Du concret. Des investissements consistants à l’aune des dépenses des trois jours gras sont plus que nécessaires à mobiliser pour les trente prochaines années, pour marquer une nouvelle ère dans les industries de la musique haïtienne. Pourquoi et comment impliquer l’Ecole nationale des Arts (ENARTS) dans la dynamique institutionnelle de revaloriser la musique populaire et le Compas Direct en particulier ? En dehors d’un musée vivant pour valoriser et rentabiliser l’oeuvre de Nemours Jean-Baptiste et une chaire universitaire pour institutionnaliser les recherches sur la musique populaire haïtienne, quels sont les musiciens les plus conscients et les opérateurs les plus visionnaires qui s'engagent à investir dans de tels chantiers durables ?   

 

Dans le prochain musée du Compas Direct, il sera possible de constituer une véritable collection d’objets pour écrire l’histoire de cette tendance et remonter les moments forts de son évolution et sans discrimination. En dehors de Nemours Jean-Baptiste, il faudra ressusciter tous les autres talents musiciens, les compositeurs, les promoteurs, les techniciens, les animateurs, et les collaborateurs, complices de ce projet collectif et culturel national. Nemours n’était pas seul dans cette aventure.

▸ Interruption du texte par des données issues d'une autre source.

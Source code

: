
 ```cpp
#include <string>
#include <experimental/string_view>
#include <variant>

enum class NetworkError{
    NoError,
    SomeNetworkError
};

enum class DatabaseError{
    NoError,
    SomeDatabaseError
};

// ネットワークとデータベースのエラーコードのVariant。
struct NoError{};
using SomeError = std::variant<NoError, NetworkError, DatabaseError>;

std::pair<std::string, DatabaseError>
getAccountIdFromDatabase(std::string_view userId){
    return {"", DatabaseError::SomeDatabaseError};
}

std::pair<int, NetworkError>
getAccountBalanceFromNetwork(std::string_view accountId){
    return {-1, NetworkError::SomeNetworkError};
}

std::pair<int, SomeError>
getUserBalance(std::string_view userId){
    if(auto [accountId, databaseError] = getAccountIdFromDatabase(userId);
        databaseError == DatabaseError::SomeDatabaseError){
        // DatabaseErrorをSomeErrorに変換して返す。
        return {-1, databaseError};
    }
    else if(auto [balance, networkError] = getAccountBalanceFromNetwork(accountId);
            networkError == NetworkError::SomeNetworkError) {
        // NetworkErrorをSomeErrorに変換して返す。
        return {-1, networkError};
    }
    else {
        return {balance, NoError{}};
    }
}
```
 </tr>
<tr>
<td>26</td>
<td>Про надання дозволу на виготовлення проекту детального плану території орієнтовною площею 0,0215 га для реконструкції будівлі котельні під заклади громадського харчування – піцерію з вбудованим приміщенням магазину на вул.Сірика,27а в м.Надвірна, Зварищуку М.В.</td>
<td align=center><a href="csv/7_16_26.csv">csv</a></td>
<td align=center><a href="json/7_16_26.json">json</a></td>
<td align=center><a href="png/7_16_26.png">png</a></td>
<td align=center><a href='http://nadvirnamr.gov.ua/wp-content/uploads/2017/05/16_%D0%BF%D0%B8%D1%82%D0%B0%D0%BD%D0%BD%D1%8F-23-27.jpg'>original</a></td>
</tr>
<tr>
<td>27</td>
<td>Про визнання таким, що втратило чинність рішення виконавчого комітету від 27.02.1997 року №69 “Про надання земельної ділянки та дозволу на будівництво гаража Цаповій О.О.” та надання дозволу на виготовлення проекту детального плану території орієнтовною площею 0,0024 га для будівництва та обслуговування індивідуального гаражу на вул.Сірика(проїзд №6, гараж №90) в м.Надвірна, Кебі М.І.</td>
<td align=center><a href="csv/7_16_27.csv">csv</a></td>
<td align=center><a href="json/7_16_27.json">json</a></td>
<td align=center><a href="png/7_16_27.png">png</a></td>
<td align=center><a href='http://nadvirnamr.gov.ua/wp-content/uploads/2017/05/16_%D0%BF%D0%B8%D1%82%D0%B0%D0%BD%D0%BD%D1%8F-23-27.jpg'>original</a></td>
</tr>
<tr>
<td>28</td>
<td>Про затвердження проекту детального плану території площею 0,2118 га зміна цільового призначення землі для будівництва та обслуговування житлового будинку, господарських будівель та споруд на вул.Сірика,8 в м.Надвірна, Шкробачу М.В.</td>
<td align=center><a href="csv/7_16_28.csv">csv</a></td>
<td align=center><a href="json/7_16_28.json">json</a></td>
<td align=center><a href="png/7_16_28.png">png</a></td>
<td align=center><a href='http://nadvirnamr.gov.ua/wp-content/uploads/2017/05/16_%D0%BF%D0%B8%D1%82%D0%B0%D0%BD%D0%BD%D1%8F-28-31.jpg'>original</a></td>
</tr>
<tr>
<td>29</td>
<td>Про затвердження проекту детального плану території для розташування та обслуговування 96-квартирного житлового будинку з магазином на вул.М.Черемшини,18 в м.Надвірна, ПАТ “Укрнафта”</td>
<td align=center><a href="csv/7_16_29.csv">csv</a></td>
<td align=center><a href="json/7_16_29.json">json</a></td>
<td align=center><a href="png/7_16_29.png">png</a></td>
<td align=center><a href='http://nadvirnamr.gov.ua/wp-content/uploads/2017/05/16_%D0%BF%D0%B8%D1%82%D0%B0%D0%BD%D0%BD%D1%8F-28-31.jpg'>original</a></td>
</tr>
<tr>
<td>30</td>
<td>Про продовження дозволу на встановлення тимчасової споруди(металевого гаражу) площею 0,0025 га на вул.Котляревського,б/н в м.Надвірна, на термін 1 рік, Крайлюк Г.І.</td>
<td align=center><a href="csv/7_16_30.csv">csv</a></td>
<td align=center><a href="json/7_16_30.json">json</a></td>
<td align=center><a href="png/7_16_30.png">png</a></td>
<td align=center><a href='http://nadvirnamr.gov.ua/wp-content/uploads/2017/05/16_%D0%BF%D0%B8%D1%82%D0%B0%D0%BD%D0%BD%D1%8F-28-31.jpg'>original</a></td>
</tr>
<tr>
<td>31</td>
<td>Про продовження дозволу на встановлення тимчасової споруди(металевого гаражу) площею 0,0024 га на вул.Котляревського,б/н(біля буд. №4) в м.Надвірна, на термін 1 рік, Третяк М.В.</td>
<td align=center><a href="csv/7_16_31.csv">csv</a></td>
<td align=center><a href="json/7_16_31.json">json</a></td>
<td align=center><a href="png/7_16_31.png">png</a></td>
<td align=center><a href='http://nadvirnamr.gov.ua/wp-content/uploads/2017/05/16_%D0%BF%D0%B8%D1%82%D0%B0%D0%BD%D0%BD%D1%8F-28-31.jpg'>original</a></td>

Autant rendre justice à tous les autres noms oubliés, à travers des expositions thématiques, des animations, et des publications qui permettront au pays d’apprendre l’alphabet du Compas Direct, de comprendre l'abécédaire de la musique populaire, et d’entreprendre dans cette industrie musicale nationale et internationale.

 

De la nécessité pour le pays de se doter de sa première  chaire universitaire consacrée  à la musique populaire, qui porterait le nom de Nemours Jean-Baptiste. Pour la rendre pérenne et dynamique, il serait opportune pour que cette chaire Nemours Jean-Baptiste bénéficie d’une subvention automatique dans l’enveloppe budgétaire du carnaval national chaque année. En retour, les principales thématiques ou problématiques de  recherche réalisées seraient publiés, exposés et diffusés sur le parcours du carnaval national, pour une meilleure vulgarisation des enjeux, des atouts, des métiers, des leviers, des opportunités.

 

Donnons-nous rendez-vous pour le centenaire du Compas Direct, le 25 juillet 2055. En commençant par reconnaître que le Compas autant que Nemours Jean-Baptiste méritent mieux que de simples débats qui ne dépassent pas l’espace d’une semaine et le cercle de quelques clans isolés. Il y a certes urgence pour informer la population, mais surtout l’obligation de former cette génération pour devenir de véritables acteurs et actrices, capables d'identifier et de transformer tous les atouts du Compas Direct, en des métiers valorisants et rentables.

 

D'ici 2055, pour les cent ans du Compas Direct, l’éducation populaire et la formation des musiciens haïtiens devraient être au centre des calendriers commémoratifs dans cette riche industrie, trop dominée par l’improvisation et l’absence d’institution inclusive.